The place was really cute, too. And dark.
And still, despite replacing the camera on my S4, I still can't hold the shit still to get a clear picture to save my life.
But this place was really good. It's just 20 mins from me. and It definitely won't be the last time I stuff myself stupid there.
yaaaaaaasss
garlic edamame was a must.
if they offer it, i order it. simple as that
the effects of the edamame are clearly seen above.
note the expression of reckless abandon
toooonnnnkooooootssssuuuuuuuuuuu ffffffffffffffuuuuuuuuuuuuuuuuucccckkkkkkkk yaaaaaaaaaaaaasssssssss hhnnnnnnnnggggggggggg
these are from his thingie @thedogeman
note the superior camera quality that isn't mine
so good.
good times.
Since we were in downtown Fullerton on a Wednesday, and it wasn't super late yet, we decided to just go for a walk. I've never been there, but he lived there for a good portion of his life so he showed me around.
It reminded me a lot of downtown Burbank with all the cute little indie shops and pretty landscaping.
Since it was a Wednesday night, it also wasn't crazy out with tons of loud drunkies everywhere. This was ideal.
At one point, we came across this coffee shop; "Dripp"
We could see into it from the street, and it looked really cute inside. So we investigated.
This required trying to find the entrance which was in the back down a little alley.. for future records.
again w/ the shitty handling of a camera >_< i'm sorry.
I rush to capture photos in public places so as to not make anyone feel uncomfortable. this often results in blurry messes =\
hnnnnnnnnnnngggg
We got stuff.
He got a decafinated brew, whose name escapes me. But his was nutty, and earthy, and really smooth. it was really good. I got the "Koke" which was infused with fucking berries. And it tasted like berries. It was awesome.
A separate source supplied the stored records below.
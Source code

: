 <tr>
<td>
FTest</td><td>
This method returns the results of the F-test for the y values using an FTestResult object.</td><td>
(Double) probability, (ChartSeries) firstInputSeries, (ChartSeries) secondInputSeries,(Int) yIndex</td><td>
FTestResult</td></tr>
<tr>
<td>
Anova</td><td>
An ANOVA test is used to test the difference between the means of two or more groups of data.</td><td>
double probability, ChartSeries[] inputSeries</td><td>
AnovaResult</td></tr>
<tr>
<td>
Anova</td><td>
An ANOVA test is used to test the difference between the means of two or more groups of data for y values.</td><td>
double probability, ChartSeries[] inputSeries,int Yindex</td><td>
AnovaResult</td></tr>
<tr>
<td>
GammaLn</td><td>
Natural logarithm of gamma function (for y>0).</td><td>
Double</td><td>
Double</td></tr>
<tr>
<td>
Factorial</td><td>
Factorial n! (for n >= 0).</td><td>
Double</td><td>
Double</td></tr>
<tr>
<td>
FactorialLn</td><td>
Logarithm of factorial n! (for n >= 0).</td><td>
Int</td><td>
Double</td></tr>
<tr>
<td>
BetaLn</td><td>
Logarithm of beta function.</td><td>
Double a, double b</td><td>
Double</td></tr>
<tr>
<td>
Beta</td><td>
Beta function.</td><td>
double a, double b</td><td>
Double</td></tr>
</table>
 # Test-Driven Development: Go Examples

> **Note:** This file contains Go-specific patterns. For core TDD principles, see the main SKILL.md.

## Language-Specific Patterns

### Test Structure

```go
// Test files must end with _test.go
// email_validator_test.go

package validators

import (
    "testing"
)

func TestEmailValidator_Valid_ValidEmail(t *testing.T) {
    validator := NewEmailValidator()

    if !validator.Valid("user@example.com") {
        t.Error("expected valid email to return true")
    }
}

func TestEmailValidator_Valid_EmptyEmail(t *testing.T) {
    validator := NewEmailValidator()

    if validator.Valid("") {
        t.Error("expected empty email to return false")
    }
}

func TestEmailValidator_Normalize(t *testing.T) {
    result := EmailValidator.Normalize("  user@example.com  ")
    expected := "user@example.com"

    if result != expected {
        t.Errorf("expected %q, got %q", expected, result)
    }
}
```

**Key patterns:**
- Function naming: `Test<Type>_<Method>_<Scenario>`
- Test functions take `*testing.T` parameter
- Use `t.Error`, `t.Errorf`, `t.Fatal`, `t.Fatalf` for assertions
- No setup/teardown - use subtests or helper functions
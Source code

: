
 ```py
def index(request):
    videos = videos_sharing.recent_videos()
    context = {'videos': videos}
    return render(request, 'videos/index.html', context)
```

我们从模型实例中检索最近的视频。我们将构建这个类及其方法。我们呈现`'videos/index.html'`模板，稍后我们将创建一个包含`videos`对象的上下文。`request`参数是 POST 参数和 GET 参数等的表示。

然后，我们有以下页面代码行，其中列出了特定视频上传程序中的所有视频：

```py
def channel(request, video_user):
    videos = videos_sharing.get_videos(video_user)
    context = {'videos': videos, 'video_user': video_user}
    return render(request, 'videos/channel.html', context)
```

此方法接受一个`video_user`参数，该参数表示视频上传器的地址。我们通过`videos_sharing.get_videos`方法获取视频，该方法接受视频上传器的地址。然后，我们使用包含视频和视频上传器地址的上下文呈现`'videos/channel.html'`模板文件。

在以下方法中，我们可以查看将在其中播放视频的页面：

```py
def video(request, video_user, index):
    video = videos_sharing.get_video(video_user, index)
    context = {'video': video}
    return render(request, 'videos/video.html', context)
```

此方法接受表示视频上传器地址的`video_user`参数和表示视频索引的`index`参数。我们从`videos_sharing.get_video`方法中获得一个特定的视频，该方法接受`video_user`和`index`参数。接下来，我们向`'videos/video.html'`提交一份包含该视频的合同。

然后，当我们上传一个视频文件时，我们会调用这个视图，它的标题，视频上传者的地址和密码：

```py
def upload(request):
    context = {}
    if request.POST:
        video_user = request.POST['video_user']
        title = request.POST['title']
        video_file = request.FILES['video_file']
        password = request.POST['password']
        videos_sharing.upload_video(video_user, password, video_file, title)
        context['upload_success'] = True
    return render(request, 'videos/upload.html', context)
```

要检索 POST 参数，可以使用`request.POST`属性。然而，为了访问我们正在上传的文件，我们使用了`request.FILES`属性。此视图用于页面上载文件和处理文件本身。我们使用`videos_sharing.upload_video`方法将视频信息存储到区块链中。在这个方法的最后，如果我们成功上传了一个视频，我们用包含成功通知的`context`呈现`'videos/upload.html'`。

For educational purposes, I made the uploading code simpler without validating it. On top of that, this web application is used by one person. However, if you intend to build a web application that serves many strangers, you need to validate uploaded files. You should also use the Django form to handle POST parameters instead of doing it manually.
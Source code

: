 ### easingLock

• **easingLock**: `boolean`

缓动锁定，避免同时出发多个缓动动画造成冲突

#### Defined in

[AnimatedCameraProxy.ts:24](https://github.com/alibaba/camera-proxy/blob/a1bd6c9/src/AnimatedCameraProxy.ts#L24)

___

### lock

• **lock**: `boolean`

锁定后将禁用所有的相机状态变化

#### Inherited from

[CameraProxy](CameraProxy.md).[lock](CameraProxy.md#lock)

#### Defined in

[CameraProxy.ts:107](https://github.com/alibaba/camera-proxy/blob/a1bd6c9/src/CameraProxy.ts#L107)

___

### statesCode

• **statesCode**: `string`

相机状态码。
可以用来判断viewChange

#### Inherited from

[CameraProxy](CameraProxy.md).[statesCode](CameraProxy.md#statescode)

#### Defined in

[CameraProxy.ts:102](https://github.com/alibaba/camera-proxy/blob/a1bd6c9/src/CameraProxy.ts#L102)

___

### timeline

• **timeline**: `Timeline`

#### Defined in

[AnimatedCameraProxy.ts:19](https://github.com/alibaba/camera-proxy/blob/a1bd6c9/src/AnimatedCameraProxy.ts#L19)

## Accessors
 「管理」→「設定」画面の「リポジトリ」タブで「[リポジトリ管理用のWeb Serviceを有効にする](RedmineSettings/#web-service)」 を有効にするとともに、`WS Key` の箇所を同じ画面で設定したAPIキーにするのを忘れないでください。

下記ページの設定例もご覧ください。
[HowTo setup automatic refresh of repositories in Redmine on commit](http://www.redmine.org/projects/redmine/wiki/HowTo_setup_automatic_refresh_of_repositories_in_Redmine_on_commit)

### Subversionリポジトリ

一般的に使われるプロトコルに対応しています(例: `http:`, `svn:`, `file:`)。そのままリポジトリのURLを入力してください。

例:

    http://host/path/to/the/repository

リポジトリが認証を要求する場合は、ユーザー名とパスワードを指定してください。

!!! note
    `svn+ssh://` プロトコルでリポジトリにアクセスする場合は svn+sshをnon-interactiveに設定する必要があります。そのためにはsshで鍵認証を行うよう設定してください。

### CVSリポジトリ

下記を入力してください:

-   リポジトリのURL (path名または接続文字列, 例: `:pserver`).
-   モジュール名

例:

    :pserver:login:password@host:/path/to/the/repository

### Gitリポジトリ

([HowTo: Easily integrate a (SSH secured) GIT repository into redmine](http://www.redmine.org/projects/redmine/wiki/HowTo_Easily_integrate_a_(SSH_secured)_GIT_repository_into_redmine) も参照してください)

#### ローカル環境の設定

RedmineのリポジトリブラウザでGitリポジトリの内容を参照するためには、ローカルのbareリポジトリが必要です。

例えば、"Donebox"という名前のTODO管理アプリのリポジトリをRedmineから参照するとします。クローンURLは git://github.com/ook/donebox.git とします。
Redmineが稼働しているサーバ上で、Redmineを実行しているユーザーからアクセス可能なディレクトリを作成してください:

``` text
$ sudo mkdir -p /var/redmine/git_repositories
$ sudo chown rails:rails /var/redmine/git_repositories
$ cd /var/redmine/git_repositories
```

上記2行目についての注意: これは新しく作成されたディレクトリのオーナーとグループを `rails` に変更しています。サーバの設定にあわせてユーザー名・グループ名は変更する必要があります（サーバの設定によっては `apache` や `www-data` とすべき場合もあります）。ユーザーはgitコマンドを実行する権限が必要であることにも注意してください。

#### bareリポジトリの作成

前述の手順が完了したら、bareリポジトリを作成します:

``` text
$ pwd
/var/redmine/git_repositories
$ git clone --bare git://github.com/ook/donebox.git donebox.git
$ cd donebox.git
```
The presentation was adorable.
Pricey, but I completely get why. Worth it. VERY delicious coffee. I could drink it black. I didn't, but I could. lol.
SELFFFIIIIEEE
He got a cookie that we split. It was called "Turtle"
chocolate with caramel and white chocolate chips.
I don't fancy chocolate, but it was pretty dope.
We were there for a while, just chilling. The place is really, really nice. Cozy.
I'll have to return and buy 50 macaroons. I wanted to get some, but I didn't have cash on me and felt bad using a card for like $2 purchases. =\
And on our way out we realized that the wall in that corner was covered in books.
Cutest evening ever.
Thank you Alvin! For showing me downtown Fullerton ^_^
It, to me, was a nice welcome to Orange County!
I still have a lot to check out and get accustomed to down there. But from what Alvin tells me, there are tons of awesome places to eat. This is dangerous information.
Challenge accepted.
If I gain a lot of weight this year, you can blame Alvin. I'm just saying.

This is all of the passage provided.